I offered my first born, a back rub, and an open mouth kiss and couldn't get one. Best of luck.There are a couple threads in Lefty's section of the forum (Sharp and Shiny Shop). He's done a couple small batches, and demand is exceeding supply, but there's always a chance.
'I don't want to achieve immortality through my work... I want to achieve it through not dying.' Woody Allen
Maybe people should send him a PM to encourage him to try to do more. I think Butch is pretty busy with other things, and that's the main difficulty with making a bunch more, but if people encourage them to do more, maybe they will.
Ill second the z Kramer i have a carbon one and love it
I have two: Herder "Windmühlenmesser" 3.3" Paring Knife and a T-I Sabatier Nogent 3" Paring Knife. The Herder is flat edged w/sheep's foot pattern. The T-I is your classical triangular shape. The Herder absolutely excels at peeling and the T-I for everything else.

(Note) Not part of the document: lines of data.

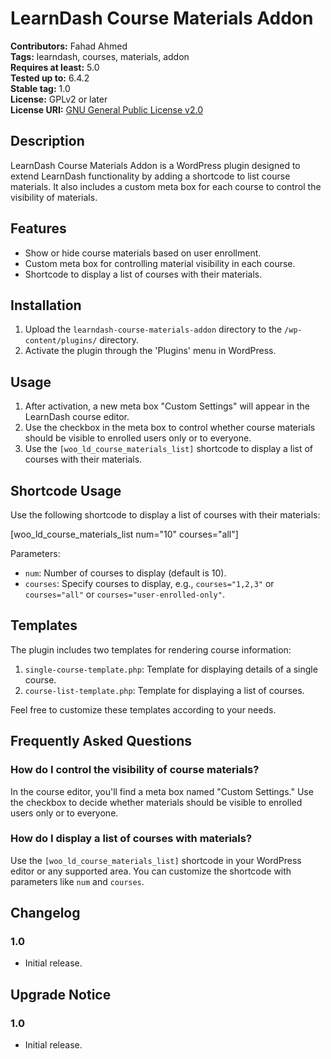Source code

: # LearnDash Course Materials Addon

**Contributors:** Fahad Ahmed  
**Tags:** learndash, courses, materials, addon  
**Requires at least:** 5.0  
**Tested up to:** 6.4.2  
**Stable tag:** 1.0  
**License:** GPLv2 or later  
**License URI:** [GNU General Public License v2.0](http://www.gnu.org/licenses/gpl-2.0.html)

## Description

LearnDash Course Materials Addon is a WordPress plugin designed to extend LearnDash functionality by adding a shortcode to list course materials. It also includes a custom meta box for each course to control the visibility of materials.

## Features

- Show or hide course materials based on user enrollment.
- Custom meta box for controlling material visibility in each course.
- Shortcode to display a list of courses with their materials.

## Installation

1. Upload the `learndash-course-materials-addon` directory to the `/wp-content/plugins/` directory.
2. Activate the plugin through the 'Plugins' menu in WordPress.

## Usage

1. After activation, a new meta box "Custom Settings" will appear in the LearnDash course editor.
2. Use the checkbox in the meta box to control whether course materials should be visible to enrolled users only or to everyone.
3. Use the `[woo_ld_course_materials_list]` shortcode to display a list of courses with their materials.

## Shortcode Usage

Use the following shortcode to display a list of courses with their materials:

[woo_ld_course_materials_list num="10" courses="all"]


Parameters:
- `num`: Number of courses to display (default is 10).
- `courses`: Specify courses to display, e.g., `courses="1,2,3"` or `courses="all"` or `courses="user-enrolled-only"`.

## Templates

The plugin includes two templates for rendering course information:
1. `single-course-template.php`: Template for displaying details of a single course.
2. `course-list-template.php`: Template for displaying a list of courses.

Feel free to customize these templates according to your needs.

## Frequently Asked Questions

### How do I control the visibility of course materials?

In the course editor, you'll find a meta box named "Custom Settings." Use the checkbox to decide whether materials should be visible to enrolled users only or to everyone.

### How do I display a list of courses with materials?

Use the `[woo_ld_course_materials_list]` shortcode in your WordPress editor or any supported area. You can customize the shortcode with parameters like `num` and `courses`.

## Changelog

### 1.0
- Initial release.

## Upgrade Notice

### 1.0
- Initial release.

Current fashion dictates that paring knives are out and petties in, but I wonder if this has more to do with the fact that not many Japanese companies produce paring knives. I ditched my utility/petty knives a while ago because I find them the most redundant knives in the typical kitchen (next to the slicer*). Some say they prefer the extra length afforded by the petty, but I prefer the nimbleness of the paring knife even for tasks such as breaking down chicken. I don't find the extra length advantageous for this task. I've field dressed elk with a 3 1/2 inch drop point, and most field "bird knives" are 3-4" in length
*regarding my slicer comment, I do find them more useful as a specialized knife, but in a typical western kitchen (professional or not), a chef's knife does everything a slicer does and you don't have to switch out/wash an extra knife. If I am doing a lot of slicing, then it is usually because I am breaking down a whole animal (usually game), and for that I have my butcher knives.
After owning many different knives/patterns I've come to realize that the classic chef's/paring combo will cover all my needs on the board for food prep. I also have a bread knife, which gets a lot of use.
I think Butch is sitting on one or two extra parers. At least he was when I picked up my neck knife...
The difference between try and triumph is a little "umph"! NO EXCUSES!!!!!!!
I think nothing beats the Kato. It feels like a 150mm kitchen scalpel. The pointy and very thin tip makes it work very well when 'cleaning' meat as well as veg.
Really digging my Ealy new style paring knife. I also have a Menefee custom that while it has a very thick grind it does a great job at pull cuts without taking my thumb off.